Titled “The Specialized High School Admissions Debate: Moving From Rhetoric to a Research-Based Solution,” CSS wants to address the alleged unfairness of the selection process for institutions such as Stuyvesant, Brooklyn Technical High School and the Bronx High School of Science.
“Amid extraordinary inequality in New York City, it’s incumbent on the mayor to level the playing field and reform the admissions process immediately,” said CSS President and CEO David Jones in a statement. “This leadership will demonstrate that the mayor is serious about fulfilling the city’s obligation to its students in helping to equalize opportunity instead of perpetuating inequality.”
Currently, the only way New York City’s public school students can get into one of these institutions is via the Specialized High School Exam, in which student’s score determines which specialized school the school is eligible for.

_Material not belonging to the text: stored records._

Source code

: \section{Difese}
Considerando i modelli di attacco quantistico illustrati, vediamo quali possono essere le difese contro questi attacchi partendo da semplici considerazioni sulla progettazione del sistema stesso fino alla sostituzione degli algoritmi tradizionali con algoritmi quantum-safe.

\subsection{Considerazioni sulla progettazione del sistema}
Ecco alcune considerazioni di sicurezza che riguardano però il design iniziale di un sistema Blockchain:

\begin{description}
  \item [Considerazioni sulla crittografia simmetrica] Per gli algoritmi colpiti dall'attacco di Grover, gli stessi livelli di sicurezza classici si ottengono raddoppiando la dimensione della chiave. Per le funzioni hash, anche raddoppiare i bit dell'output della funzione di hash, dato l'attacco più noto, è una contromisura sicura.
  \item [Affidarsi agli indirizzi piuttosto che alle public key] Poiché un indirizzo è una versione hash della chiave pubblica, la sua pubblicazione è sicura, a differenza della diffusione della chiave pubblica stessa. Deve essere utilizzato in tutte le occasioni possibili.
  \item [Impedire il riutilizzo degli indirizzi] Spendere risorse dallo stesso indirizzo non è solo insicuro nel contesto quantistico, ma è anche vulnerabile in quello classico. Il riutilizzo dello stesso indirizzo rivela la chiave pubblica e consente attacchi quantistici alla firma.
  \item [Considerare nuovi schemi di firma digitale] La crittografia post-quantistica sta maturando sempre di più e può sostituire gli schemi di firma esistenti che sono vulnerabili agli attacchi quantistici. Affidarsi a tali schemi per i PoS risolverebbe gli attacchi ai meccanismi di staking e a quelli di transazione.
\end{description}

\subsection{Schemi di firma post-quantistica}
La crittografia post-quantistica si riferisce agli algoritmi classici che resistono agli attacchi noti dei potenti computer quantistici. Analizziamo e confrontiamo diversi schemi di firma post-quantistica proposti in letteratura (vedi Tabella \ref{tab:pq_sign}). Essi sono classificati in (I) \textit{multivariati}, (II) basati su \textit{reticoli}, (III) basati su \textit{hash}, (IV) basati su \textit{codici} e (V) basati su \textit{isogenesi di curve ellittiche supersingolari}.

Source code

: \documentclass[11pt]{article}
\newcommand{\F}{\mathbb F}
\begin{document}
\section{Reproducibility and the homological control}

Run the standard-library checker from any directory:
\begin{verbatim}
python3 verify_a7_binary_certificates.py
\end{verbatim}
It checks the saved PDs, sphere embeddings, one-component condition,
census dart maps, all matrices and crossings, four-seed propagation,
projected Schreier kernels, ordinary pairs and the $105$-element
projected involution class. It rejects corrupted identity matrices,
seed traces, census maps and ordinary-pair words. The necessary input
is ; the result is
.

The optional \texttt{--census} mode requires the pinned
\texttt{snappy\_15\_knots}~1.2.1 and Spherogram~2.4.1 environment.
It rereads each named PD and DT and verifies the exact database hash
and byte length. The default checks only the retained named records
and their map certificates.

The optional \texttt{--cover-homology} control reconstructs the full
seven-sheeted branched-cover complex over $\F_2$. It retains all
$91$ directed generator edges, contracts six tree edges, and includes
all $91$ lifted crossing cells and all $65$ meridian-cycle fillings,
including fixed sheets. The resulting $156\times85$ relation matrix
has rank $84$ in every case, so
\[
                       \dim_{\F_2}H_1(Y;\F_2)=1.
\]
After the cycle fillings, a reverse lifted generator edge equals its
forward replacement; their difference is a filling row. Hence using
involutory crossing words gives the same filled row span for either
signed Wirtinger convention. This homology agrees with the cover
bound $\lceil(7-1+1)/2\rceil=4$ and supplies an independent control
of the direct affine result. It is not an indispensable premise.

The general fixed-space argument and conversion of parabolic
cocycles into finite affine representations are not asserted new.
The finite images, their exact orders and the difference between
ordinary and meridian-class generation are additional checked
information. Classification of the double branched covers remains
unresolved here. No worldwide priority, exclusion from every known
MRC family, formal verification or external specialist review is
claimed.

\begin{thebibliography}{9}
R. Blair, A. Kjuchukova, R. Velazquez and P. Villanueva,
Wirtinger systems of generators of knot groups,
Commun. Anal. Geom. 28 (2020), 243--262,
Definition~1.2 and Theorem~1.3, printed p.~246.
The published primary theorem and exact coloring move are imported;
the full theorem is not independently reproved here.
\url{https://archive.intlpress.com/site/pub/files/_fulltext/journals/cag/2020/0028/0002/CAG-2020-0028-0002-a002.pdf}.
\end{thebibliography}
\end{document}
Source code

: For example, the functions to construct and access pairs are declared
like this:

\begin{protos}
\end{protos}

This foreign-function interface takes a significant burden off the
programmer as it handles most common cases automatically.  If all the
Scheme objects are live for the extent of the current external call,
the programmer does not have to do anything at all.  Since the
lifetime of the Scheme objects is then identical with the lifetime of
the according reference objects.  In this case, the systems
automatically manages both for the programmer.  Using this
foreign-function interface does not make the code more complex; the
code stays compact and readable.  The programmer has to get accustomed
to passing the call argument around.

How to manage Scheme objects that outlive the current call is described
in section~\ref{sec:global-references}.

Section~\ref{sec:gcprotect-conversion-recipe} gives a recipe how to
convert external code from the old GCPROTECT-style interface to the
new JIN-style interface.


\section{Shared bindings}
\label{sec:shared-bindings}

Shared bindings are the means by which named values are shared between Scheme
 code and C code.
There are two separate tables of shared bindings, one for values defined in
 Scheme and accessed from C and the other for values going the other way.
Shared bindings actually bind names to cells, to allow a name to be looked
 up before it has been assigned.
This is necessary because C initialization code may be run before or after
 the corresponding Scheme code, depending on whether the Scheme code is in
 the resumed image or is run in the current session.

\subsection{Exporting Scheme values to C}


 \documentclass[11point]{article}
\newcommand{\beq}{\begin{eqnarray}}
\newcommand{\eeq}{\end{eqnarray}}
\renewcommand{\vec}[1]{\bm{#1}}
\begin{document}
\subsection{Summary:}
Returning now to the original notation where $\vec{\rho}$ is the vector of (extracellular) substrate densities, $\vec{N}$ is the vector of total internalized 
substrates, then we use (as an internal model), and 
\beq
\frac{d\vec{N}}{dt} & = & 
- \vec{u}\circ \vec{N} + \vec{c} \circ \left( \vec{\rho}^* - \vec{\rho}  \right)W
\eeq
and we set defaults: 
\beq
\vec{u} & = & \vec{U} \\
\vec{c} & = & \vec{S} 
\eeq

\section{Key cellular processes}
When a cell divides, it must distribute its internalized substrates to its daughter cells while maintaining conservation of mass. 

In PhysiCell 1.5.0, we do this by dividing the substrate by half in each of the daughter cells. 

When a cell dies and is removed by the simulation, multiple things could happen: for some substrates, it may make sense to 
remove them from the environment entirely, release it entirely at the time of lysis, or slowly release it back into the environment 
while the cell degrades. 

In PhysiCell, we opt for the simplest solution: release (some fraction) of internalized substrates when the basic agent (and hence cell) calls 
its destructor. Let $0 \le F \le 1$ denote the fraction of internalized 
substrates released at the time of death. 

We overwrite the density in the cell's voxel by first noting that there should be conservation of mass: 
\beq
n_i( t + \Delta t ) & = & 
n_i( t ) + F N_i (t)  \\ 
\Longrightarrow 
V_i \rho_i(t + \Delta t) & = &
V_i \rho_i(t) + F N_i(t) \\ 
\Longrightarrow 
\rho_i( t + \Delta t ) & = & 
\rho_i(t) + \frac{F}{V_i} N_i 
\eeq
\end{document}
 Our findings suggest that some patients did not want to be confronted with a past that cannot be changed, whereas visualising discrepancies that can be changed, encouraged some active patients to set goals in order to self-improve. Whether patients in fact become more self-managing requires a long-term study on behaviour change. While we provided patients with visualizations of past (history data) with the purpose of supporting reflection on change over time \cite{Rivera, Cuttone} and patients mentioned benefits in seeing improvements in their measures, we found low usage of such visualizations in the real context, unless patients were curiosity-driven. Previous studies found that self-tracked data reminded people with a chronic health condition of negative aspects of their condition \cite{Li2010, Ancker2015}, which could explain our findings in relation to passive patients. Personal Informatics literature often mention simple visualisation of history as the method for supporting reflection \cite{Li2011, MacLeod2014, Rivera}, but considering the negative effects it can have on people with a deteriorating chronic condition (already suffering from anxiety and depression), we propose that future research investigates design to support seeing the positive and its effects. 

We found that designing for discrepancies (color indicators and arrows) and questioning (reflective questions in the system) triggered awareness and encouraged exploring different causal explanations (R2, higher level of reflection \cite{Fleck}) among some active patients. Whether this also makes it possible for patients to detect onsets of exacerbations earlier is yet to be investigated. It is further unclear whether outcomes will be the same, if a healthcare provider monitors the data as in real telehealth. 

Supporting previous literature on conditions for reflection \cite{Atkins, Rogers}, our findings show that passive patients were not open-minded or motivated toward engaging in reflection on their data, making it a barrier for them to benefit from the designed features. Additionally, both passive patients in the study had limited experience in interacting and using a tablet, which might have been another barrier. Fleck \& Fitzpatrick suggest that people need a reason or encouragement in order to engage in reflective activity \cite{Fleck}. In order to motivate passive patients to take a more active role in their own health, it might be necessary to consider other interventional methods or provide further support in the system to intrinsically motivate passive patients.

The CSS report recommends that the New York City Department of Education replace the exam with the existing state English and Language Arts exam and math exam becaue they’re taken and prepared for by all students. The AmNews has chronicled the lack of access or awareness of the Specialized High School exam among the city’s Black and Latino students.
Another recommendation includes offering admission to students whose combined state ELA and math exam scores fall within the top 3 percent of their middle school, assuming the students also met the citywide standards. The system would mirror the University of Texas system, in which state high school students in the top 10 percent of their school automatically gain admittance to one of their institutions. The proposal would change close to 9 percent of the offer pool, replacing students who score well on the Specialized High School Exam despite having lower state exam scores with high achievers from all over the city.
“There is no clearer ‘Tale of Two Cities’ than the one told by admissions results at the specialized high schools,” said Lazar Treschan, the author of the report and the director of youth policy at CSS, in a statement. “Over 200 middle schools located in the city’s poorest communities receive no offers to specialized high schools; it is inconceivable that they are home to no worthy students.
“Our proposal increases representation at the specialized high schools without lowering standards,” Treschan concluded.
But not everyone is on the bandwagon of changing the current exam’s position as the sole criterion for admittance to specialized high schools. Earlier this year, a new report from the Research Alliance for New York City Schools suggested that admissions rules based on criteria other than the exam would only moderately alter the demographic makeup of specialized high schools without lowering the academic achievement levels of students and would actually decrease the number of Black students.
The CSS report says that their recommended changes to the process would increase Black enrollment from 4.6 percent to 8.8 percent and Latino enrollment from 7.2 percent to 13 percent. It would also increase the geographic diversity of students with an increased representation of Bronx students along with a slight increase in students from Brooklyn, Queens and Staten Island.